Ella abrió la boca para protestar. Pero lo pensó mejor y se limitó a sonreír.


MILAGRO : CAPITULO 9



—Esto parece ser el sitio de moda hoy —dijo Pedro cuando llegaron a la heladería.


Era un local pequeño sin mesas dentro. Había una fila de seis personas ante cada una de las ventanas para pedir, y todas las mesas de fuera estaban llenas. Niños de distintos tamaños, aparentemente inmunes al intenso calor, corrían por el jardín persiguiéndose.


Mientras iban hacia la ventanilla, un niño de unos cinco años chocó de frente con Pedro.


—Eh, amigo —Pedro lo equilibró.


Otro niño aprovechó la oportunidad para darle un golpecito en la espalda.


—¡Te pillé! Persigues tú —gritó con entusiasmo.


Mientras la pareja se alejaba, Pedro miró su camisa e hizo una mueca al ver la mancha. 


Paula sabía exactamente cómo habría reaccionado Lucas al ver una mancha de chocolate en una de sus camisas. De hecho, el niño no habría conseguido alejarse sin recibir una severa reprimenda. Pero Pedro movía la cabeza de lado a lado, risueño.


—Debería haberme dejado puesta la ropa sucia —le guiñó un ojo a Paula y agarró unas servilletas de papel para frotar la camisa—. Esto me pasa por querer impresionarte.


Lo dijo con ligereza, en broma. Pero Paula estaba más que impresionada, y no tenía nada que ver con la ropa que lucía.


—Eres muy... —hizo una pausa—, paciente.


—Sólo es una camisa y él sólo un niño —se encogió de hombros, como si eso lo explicara todo. Paula supuso que en realidad sí lo explicaba. Y su reacción resumía la personalidad de Pedro.


—Serías un buen padre —dijo ella, sin pensar. 


No había pretendido decirlo en voz alta, y menos con un deje de añoranza en la voz.


—Espero serlo algún día —afirmó Pedro, sin inmutarse por sus palabras.


—¿Quieres tener hijos?


—No ahora mismo —contestó él, ligeramente sorprendido—. Pero sí, claro. ¿Tú no?


Paula tragó saliva. Los sueños destrozados del pasado y el milagro del presente formaron un nudo en su garganta. Antes de que pudiera contestar, una mujer de unos treinta años fue hacia ellos. Parecía acalorada, tensa y, a juzgar por su ojeras, agotada.

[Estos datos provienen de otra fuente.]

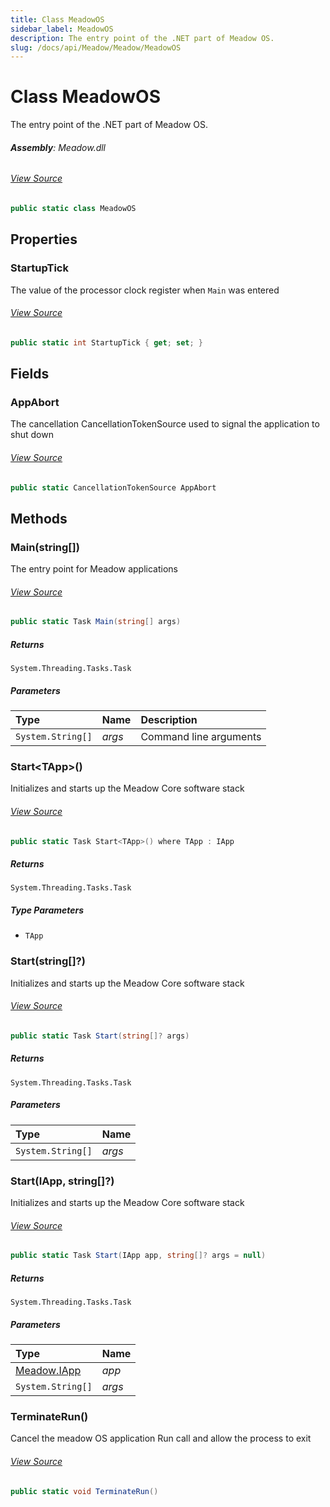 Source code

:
 ```yaml
---
title: Class MeadowOS
sidebar_label: MeadowOS
description: The entry point of the .NET part of Meadow OS.
slug: /docs/api/Meadow/Meadow/MeadowOS
---
```

# Class MeadowOS
The entry point of the .NET part of Meadow OS.

###### **Assembly**: Meadow.dll
###### [View Source](https://github.com/WildernessLabs/Meadow.Core.git/blob/develop/source/Meadow.Core/MeadowOS.SystemInformation.cs#L3)
```csharp title="Declaration"
public static class MeadowOS
```
## Properties
### StartupTick
The value of the processor clock register when `Main` was entered
###### [View Source](https://github.com/WildernessLabs/Meadow.Core.git/blob/develop/source/Meadow.Core/MeadowOS.cs#L42)
```csharp title="Declaration"
public static int StartupTick { get; set; }
```
## Fields
### AppAbort
The cancellation CancellationTokenSource used to signal the application to shut down
###### [View Source](https://github.com/WildernessLabs/Meadow.Core.git/blob/develop/source/Meadow.Core/MeadowOS.cs#L37)
```csharp title="Declaration"
public static CancellationTokenSource AppAbort
```
## Methods
### Main(string[])
The entry point for Meadow applications
###### [View Source](https://github.com/WildernessLabs/Meadow.Core.git/blob/develop/source/Meadow.Core/MeadowOS.cs#L49)
```csharp title="Declaration"
public static Task Main(string[] args)
```

##### Returns

`System.Threading.Tasks.Task`

##### Parameters

| Type | Name | Description |
|:--- |:--- |:--- |
| `System.String[]` | *args* | Command line arguments |

### Start&lt;TApp&gt;()
Initializes and starts up the Meadow Core software stack
###### [View Source](https://github.com/WildernessLabs/Meadow.Core.git/blob/develop/source/Meadow.Core/MeadowOS.cs#L60)
```csharp title="Declaration"
public static Task Start<TApp>() where TApp : IApp
```

##### Returns

`System.Threading.Tasks.Task`
##### Type Parameters
* `TApp`
### Start(string[]?)
Initializes and starts up the Meadow Core software stack
###### [View Source](https://github.com/WildernessLabs/Meadow.Core.git/blob/develop/source/Meadow.Core/MeadowOS.cs#L69)
```csharp title="Declaration"
public static Task Start(string[]? args)
```

##### Returns

`System.Threading.Tasks.Task`

##### Parameters

| Type | Name |
|:--- |:--- |
| `System.String[]` | *args* |

### Start(IApp, string[]?)
Initializes and starts up the Meadow Core software stack
###### [View Source](https://github.com/WildernessLabs/Meadow.Core.git/blob/develop/source/Meadow.Core/MeadowOS.cs#L77)
```csharp title="Declaration"
public static Task Start(IApp app, string[]? args = null)
```

##### Returns

`System.Threading.Tasks.Task`

##### Parameters

| Type | Name |
|:--- |:--- |
| [Meadow.IApp](../Meadow/IApp) | *app* |
| `System.String[]` | *args* |

### TerminateRun()
Cancel the meadow OS application Run call and allow the process to exit
###### [View Source](https://github.com/WildernessLabs/Meadow.Core.git/blob/develop/source/Meadow.Core/MeadowOS.cs#L842)
```csharp title="Declaration"
public static void TerminateRun()
```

Y no era de extrañar. 


Llevaba a un bebé apoyado en la cadera y a un niño de cara pegajosa agarrado a su pierna.


—Cielos, lo siento mucho —señaló la mancha de la camisa de Pedro—. Ha sido mi hijo, Tomas, quien chocó con usted.


—Ha dejado una impresión indeleble —dijo Pedro con una risita.


La mujer se cambió el bebé a la otra cadera y empezó a rebuscar en un enorme bolso lleno de pañales y cosas varias. Sacó un trozo de papel y un bolígrafo.


—Le daré mi dirección. Puede enviarme la factura de la tintorería.


—Bah, no hace falta. En serio —le aseguró Pedro—. Saldrá en la lavadora.


—¿Está seguro?


—Desde luego —estiró el brazo e hizo cosquillitas en la barbilla al bebé, consiguiendo una risita babosa—. Parece que le están saliendo los dientes.


—Sí, y está haciéndonos a todos pagar por ello —la mujer acunó al bebé—, ¿verdad, cielito?


—Tres niños —se maravilló Paula—. Debes tener las manos bien llenas.


—¡Y pensar que quería tener cuatro! —la mujer soltó una carcajada—. Eso fue hasta que llegó el primero y dormir una noche entera se convirtió en un recuerdo del pasado. Tomas tenía cólicos —en ese momento el niño de unos dos años se encaminó hacia un cubo de basura—. Más vale que vaya. Gracias por ser tan comprensivo sobre la camisa —le dijo a Pedro. Los miró a los dos—. Sabéis cómo son los niños.


La sonrisa cortés de Paula se desvaneció. Ella no lo sabía. De hecho, no tenía ni idea. Sintió una oleada de pánico. Iba a descubrirlo en un futuro no muy distante, y lo haría como madre soltera, sin haber tenido experiencia ni siquiera como canguro.


—Oh, Dios —susurró. Le temblaron las piernas.


—¿Paula? —Pedro la agarró del codo—. ¿Estás bien?


—Sí. Es sólo por hacer cola con este calor —justificó ella.


—La espera no será larga —él le guiñó un ojo.


Eso era exactamente lo que a ella le daba miedo.